Source data
——

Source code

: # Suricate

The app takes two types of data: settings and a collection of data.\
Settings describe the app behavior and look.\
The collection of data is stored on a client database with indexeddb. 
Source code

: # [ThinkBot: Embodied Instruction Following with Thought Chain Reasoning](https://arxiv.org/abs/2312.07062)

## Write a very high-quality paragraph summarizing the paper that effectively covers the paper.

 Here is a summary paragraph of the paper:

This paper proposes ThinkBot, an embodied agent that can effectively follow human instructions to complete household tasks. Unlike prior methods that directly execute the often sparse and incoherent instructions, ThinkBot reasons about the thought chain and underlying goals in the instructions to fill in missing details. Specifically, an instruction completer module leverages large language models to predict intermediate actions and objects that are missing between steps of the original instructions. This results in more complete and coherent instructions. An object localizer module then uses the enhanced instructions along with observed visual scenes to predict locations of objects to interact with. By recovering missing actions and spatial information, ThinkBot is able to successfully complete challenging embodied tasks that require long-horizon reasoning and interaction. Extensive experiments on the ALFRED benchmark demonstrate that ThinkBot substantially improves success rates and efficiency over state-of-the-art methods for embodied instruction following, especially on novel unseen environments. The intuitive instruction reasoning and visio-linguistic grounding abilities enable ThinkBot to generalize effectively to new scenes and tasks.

——

Task instructions: Each record is to be repeated word for word, with none skipped.

Result below:
Source code

: # Suricate

The app takes two types of data: settings and a collection of data.\
Settings describe the app behavior and look.\
The collection of data is stored on a client database with indexeddb. 
Source code

: # [ThinkBot: Embodied Instruction Following with Thought Chain Reasoning](https://arxiv.org/abs/2312.07062)

## Write a very high-quality paragraph summarizing the paper that effectively covers the paper.

 Here is a summary paragraph of the paper:

This paper proposes ThinkBot, an embodied agent that can effectively follow human instructions to complete household tasks. Unlike prior methods that directly execute the often sparse and incoherent instructions, ThinkBot reasons about the thought chain and underlying goals in the instructions to fill in missing details. Specifically, an instruction completer module leverages large language models to predict intermediate actions and objects that are missing between steps of the original instructions. This results in more complete and coherent instructions. An object localizer module then uses the enhanced instructions along with observed visual scenes to predict locations of objects to interact with. By recovering missing actions and spatial information, ThinkBot is able to successfully complete challenging embodied tasks that require long-horizon reasoning and interaction. Extensive experiments on the ALFRED benchmark demonstrate that ThinkBot substantially improves success rates and efficiency over state-of-the-art methods for embodied instruction following, especially on novel unseen environments. The intuitive instruction reasoning and visio-linguistic grounding abilities enable ThinkBot to generalize effectively to new scenes and tasks.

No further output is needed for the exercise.